DATA EXTRACT →

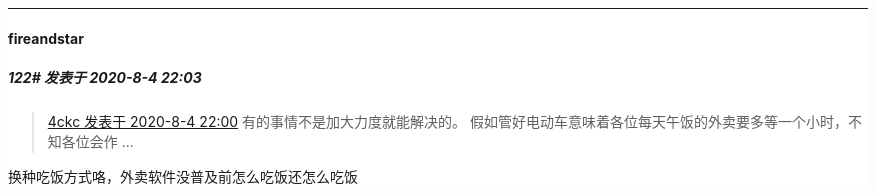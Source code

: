 




*****

####  fireandstar  
##### 122#       发表于 2020-8-4 22:03



<blockquote><a href="httphttps://bbs.saraba1st.com/2b/forum.php?mod=redirect&amp;goto=findpost&amp;pid=48318906&amp;ptid=1952942" target="_blank">4ckc 发表于 2020-8-4 22:00</a>
有的事情不是加大力度就能解决的。
假如管好电动车意味着各位每天午饭的外卖要多等一个小时，不知各位会作 ...</blockquote>
换种吃饭方式咯，外卖软件没普及前怎么吃饭还怎么吃饭





                                             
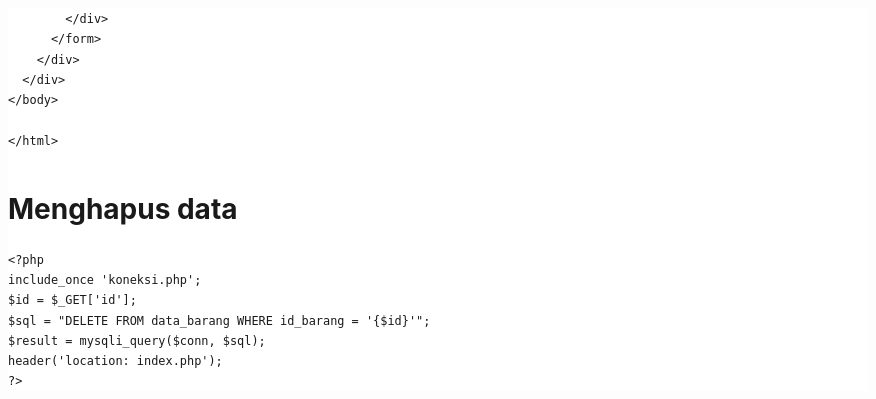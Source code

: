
 ```
        </div>
      </form>
    </div>
  </div>
</body>

</html>
```

# Menghapus data
```
<?php
include_once 'koneksi.php';
$id = $_GET['id'];
$sql = "DELETE FROM data_barang WHERE id_barang = '{$id}'";
$result = mysqli_query($conn, $sql);
header('location: index.php');
?>
```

ASSIGNED TASK → Print the entries above word for word, without pictures.

EXERCISE ANSWER →
Source code

: 




*****

####  fireandstar  
##### 122#       发表于 2020-8-4 22:03



<blockquote><a href="httphttps://bbs.saraba1st.com/2b/forum.php?mod=redirect&amp;goto=findpost&amp;pid=48318906&amp;ptid=1952942" target="_blank">4ckc 发表于 2020-8-4 22:00</a>
有的事情不是加大力度就能解决的。
假如管好电动车意味着各位每天午饭的外卖要多等一个小时，不知各位会作 ...</blockquote>
换种吃饭方式咯，外卖软件没普及前怎么吃饭还怎么吃饭





                                             
Source code

:
 ```
        </div>
      </form>
    </div>
  </div>
</body>

</html>
```

# Menghapus data
```
<?php
include_once 'koneksi.php';
$id = $_GET['id'];
$sql = "DELETE FROM data_barang WHERE id_barang = '{$id}'";
$result = mysqli_query($conn, $sql);
header('location: index.php');
?>
```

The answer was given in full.